これにより、分散混合後に静置保管して、保管中に生じる無機酸化物フィラーの凝集物や粗粉を予め沈降させて除去し、その後の攪拌しながら保管することにより経時的に無機酸化物フィラーの凝集が生じにくい二次電池用塗工塗料が得られる。そして、それを用いて、塗工工程で塗工スジ不良などが発生しない均一で膜厚の薄い絶縁性の多孔質保護層などを形成できる。また、得られる塗工塗料は、無機酸化物フィラーの凝集物や沈降物が予め除去されているので、長期間の保管に対しても経時的に組成の変動が小さいので、膜多孔度などが安定した均質な多孔質保護層を形成できる。なお、以下では、凝集した無機酸化物フィラーを凝集物、沈降した無機酸化物フィラーを沈降物と記載する場合がある。
本発明の第2の発明は、第1の発明において、無機酸化物フィラーの凝集物および沈降物を除去するステップおよび混合物を攪拌して保管するステップを、混合物を分散混合した混合槽で行う二次電池用塗工塗料の製造方法である。
これにより、同じ混合槽で、分散混合、除去および保管ができるため、簡単な構成で無機酸化物フィラーが均一に分散し保持された二次電池用塗工塗料を作製できる。
本発明の第3の発明は、第1の発明において、無機酸化物フィラーの凝集物および沈降物を除去するステップを、混合物を投入する沈降槽で行う二次電池用塗工塗料の製造方法である。
これにより、無機酸化物フィラーの凝集部や沈降物を沈降槽で除去できるため、分散混合と除去とを別々の処理を可能とし、無機酸化物フィラーの凝集物や沈降物の除去を効率よく行うことができる。
本発明の第4の発明は、第1の発明において、無機酸化物フィラーとして、アルミナ、マグネシア、シリカ、ジルコニアおよびチタニアの内の少なくとも1種を含む無機酸化物またはそれらの複合酸化物を用いた二次電池用塗工塗料の製造方法である。
これにより、無機酸化物フィラーとして凝集しやすい無機酸化物またはそれらの複合酸化物を用いても、無機酸化物フィラーが凝集せず、組成変動の小さい二次電池用塗工塗料が得られる。
本発明の第5の発明は、第1の発明において、二次電池用塗工塗料の粘度を、10mPa・s以上3000mPa・s以下とした二次電池用塗工塗料の製造方法である。
これにより、塗工の安定性に優れ、均一に無機酸化物フィラーが分散した塗工塗料とすることができる。ここで、粘度が10mPa・s未満の場合には、塗工性が悪く組成が変化しやすい。また、粘度が3000mPa・sを超える場合には、凝集物が沈降しにくいため効率よく塗工塗料を作製できない。

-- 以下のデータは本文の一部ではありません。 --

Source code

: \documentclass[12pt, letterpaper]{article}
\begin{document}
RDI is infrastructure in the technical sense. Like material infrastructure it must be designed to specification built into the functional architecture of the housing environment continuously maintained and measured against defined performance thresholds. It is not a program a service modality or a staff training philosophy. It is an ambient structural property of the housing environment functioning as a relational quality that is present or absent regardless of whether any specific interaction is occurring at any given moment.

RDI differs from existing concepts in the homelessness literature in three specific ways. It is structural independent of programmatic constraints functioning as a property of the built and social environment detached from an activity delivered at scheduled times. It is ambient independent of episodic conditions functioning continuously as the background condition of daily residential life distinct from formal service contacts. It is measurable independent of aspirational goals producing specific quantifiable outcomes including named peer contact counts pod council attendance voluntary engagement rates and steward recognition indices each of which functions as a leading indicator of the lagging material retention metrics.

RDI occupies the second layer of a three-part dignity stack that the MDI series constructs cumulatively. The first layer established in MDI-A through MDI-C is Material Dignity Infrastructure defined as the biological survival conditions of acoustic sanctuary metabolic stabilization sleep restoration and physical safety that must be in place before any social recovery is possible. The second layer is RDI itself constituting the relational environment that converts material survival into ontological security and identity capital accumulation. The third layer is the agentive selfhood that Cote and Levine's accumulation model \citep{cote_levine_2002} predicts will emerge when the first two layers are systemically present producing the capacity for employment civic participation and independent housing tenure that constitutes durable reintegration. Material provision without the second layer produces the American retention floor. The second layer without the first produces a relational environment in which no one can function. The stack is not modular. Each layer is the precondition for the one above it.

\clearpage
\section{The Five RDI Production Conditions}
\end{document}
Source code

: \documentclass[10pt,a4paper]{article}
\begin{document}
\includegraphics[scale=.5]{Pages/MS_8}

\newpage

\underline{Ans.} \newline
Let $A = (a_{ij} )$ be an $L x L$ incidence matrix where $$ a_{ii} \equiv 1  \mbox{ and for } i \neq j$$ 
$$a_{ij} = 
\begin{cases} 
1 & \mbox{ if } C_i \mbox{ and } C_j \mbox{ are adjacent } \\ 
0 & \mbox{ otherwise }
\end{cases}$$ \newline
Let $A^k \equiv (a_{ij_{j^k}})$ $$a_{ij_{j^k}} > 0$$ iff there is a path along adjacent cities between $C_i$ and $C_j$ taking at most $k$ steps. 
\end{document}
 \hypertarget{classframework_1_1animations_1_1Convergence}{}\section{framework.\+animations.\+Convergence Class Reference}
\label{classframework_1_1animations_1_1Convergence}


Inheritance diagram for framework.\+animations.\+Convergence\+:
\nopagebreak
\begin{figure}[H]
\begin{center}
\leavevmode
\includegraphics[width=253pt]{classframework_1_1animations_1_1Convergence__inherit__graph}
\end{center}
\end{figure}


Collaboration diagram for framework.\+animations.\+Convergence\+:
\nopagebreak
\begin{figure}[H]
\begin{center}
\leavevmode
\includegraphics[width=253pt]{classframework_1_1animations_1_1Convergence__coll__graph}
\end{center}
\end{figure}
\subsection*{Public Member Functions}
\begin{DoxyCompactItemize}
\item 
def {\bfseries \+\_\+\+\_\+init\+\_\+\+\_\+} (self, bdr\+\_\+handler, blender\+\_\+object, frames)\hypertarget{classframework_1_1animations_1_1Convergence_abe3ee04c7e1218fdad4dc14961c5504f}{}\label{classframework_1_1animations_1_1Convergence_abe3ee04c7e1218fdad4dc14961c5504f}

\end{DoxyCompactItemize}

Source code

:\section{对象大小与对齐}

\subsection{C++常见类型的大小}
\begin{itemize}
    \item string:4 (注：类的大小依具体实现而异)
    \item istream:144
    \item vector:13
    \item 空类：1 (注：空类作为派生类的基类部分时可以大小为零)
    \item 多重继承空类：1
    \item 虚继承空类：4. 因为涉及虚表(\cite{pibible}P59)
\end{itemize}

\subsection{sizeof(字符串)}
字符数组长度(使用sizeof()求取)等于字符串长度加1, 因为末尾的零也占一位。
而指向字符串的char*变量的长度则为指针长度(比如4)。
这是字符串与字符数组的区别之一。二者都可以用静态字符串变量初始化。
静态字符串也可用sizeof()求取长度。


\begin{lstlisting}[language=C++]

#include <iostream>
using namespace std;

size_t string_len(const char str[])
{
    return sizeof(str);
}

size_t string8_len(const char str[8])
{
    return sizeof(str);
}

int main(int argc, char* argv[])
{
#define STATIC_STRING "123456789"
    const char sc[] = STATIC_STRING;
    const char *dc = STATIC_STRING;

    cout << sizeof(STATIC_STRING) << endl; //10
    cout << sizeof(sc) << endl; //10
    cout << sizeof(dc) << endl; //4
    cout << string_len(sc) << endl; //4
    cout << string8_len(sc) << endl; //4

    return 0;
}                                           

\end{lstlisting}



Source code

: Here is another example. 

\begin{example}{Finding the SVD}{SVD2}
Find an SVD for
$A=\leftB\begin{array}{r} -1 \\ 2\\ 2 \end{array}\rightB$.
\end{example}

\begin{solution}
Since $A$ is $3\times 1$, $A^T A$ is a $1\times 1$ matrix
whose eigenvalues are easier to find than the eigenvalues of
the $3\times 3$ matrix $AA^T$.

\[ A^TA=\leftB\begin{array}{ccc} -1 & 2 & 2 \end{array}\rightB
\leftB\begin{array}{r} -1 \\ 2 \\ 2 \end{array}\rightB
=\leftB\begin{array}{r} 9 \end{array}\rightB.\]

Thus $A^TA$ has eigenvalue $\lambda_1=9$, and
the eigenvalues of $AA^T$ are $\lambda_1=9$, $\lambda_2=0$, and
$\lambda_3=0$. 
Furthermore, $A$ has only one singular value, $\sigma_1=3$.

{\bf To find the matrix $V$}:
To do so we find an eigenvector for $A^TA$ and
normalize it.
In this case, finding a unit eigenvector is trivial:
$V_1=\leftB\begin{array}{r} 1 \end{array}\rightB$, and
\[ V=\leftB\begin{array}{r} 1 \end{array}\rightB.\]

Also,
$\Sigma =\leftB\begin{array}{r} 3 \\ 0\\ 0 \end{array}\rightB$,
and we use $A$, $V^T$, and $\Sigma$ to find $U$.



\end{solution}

本発明の第6の発明は、無機酸化物フィラーと溶媒と結着剤とを含む二次電池用塗工塗料の製造装置であって、少なくとも無機酸化物フィラーと溶媒と結着剤とを含む混合物を分散混合して調製する混合槽を備え、混合槽に無機酸化物フィラーの凝集物および沈降物を収集する除去部を設けた二次電池用塗工塗料の製造装置である。
これにより、大型の循環設備や濾過設備を不要とし、小型で安価な二次電池用塗工塗料の製造装置を実現できる。
本発明の第7の発明は、第6の発明において、除去部が、混合槽の底部に設けた漏斗状部と漏斗状部の下部に設けた収集部とを含む二次電池用塗工塗料の製造装置である。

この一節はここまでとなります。